Cisco and ISS tied for top honors in this category. Cisco's Secure Policy Manager, which runs on Windows NT/98/2000, supports the best event management along with a highly intuitive, logically designed interface that was a breeze to use. Items were color-coded and easily sorted, and we could configure which fields we wanted displayed, easily viewing more (or less) detail, as we specified. The Secure Policy Manager also has excellent reporting and statistics, featuring easy-to-use templates for generating reports. Functions were well integrated into Secure Policy Manager, which is slated to eventually become the single manager platform for all of Cisco's security devices, including its PIX firewall.

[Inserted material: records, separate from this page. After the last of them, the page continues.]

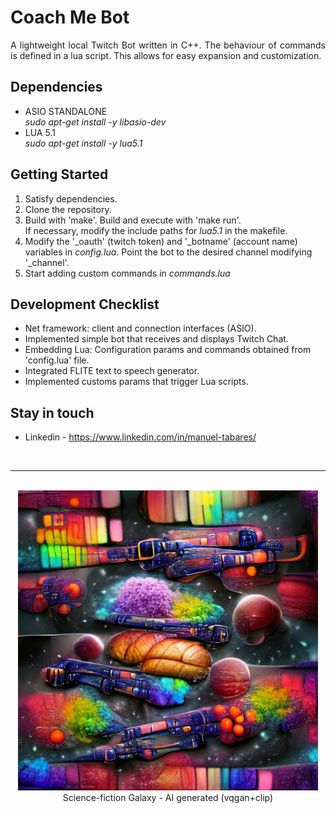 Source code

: # Coach Me Bot

<p align="justify">
A lightweight local Twitch Bot written in C++. The behaviour of commands is defined in a lua script. This allows for easy expansion and customization.
</p>
 
## Dependencies

 - ASIO STANDALONE  
*sudo apt-get install -y libasio-dev*  
 - LUA 5.1  
*sudo apt-get install -y lua5.1* 

## Getting Started

1) Satisfy dependencies.  
2) Clone the repository.  
3) Build with 'make'. Build and execute with 'make run'.  
  If necessary, modify the include paths for *lua5.1* in the makefile.  
4) Modify the '_oauth' (twitch token) and '_botname' (account name) variables in *config.lua*. Point the bot to the     desired channel modifying '_channel'.  
5) Start adding custom commands in *commands.lua*  
 
## Development Checklist

+ Net framework: client and connection interfaces (ASIO).
+ Implemented simple bot that receives and displays Twitch Chat.
+ Embedding Lua: Configuration params and commands obtained from 'config.lua' file.
+ Integrated FLITE text to speech generator.
+ Implemented customs params that trigger Lua scripts.

## Stay in touch

+ Linkedin - https://www.linkedin.com/in/manuel-tabares/

<br><hr>
<p align="center">
  <br> <img width="480" height="480" src="media/science-fiction-galaxy-ai.jpg">
  <br> Science-fiction Galaxy - AI generated (vqgan+clip)
</p>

In addition to Secure Policy Manager, Cisco supports Unix-based management and an HP OpenView-based platform, running the Cisco Secure Director plug-in, which was not tested for this review. Our only issue was its management of multiple sensors. While powerful, it was a bit cumbersome for us to set up and maintain.

The ISS RealSecure Manager, which resides on Win 2000/NT or Solaris platforms, is on par with Secure Policy Manager, supporting excellent event management, good reporting and the best integration of applications. One of the earlier IDS vendors, ISS has had more time to better integrate functions. Incorporation of a three-tired architecture facilitates management of multiple devices, and sensors are easily deployed.

CA, Enterasys and Intrusion.com were a step below, but were still good in this category. CA's eTrust Intrusion Detection Management, which runs on Win 98/NT/

2000 and Millennium Edition platforms, delivered the best statistics reporting of all five products tested. They were comprehensive and complete. But eTrust's was limited by the use of several different applications that should be integrated. For example, there were separate applications for real-time statistics and detailed monitoring. They would have been more useful if combined. With that, eTrust's management would be on par with Cisco and ISS.

While Enterasys' Web-browser based Dragon Policy Manager had good reports (we especially liked one that let us pick the most common attack and observe it closely) and statistics, its event management wasn't as robust as the other products. Events were displayed but couldn't be sorted, and we couldn't designate which fields to display. We could filter events, but we found this a tedious process. We also found the Dragon Policy Manager difficult to navigate.

However, it included a good forensics tool that let us drill down into the precise details of attacks and analyze them. While all the other products supported a similar feature, Enterasys did it best. Those familiar with Unix will like IDS Dragon's Unix-based command-line interface, which is traditional and familiar. But like CA, Enterasys needs to better integrate its varied application tools to make its management more effective and efficient.

Intrusion.com offers two management applications: the SecureNet Pro, an X-windows management application for Linux-based platforms, and the SecureNet Provider Win 2000-based application, which was developed for better management of larger deployments of sensors. The Windows application is well suited for

larger environments because it employs a three-tired architecture while the Linux application does not. While both are good, they offer distinctly different feature sets, which we found problematic.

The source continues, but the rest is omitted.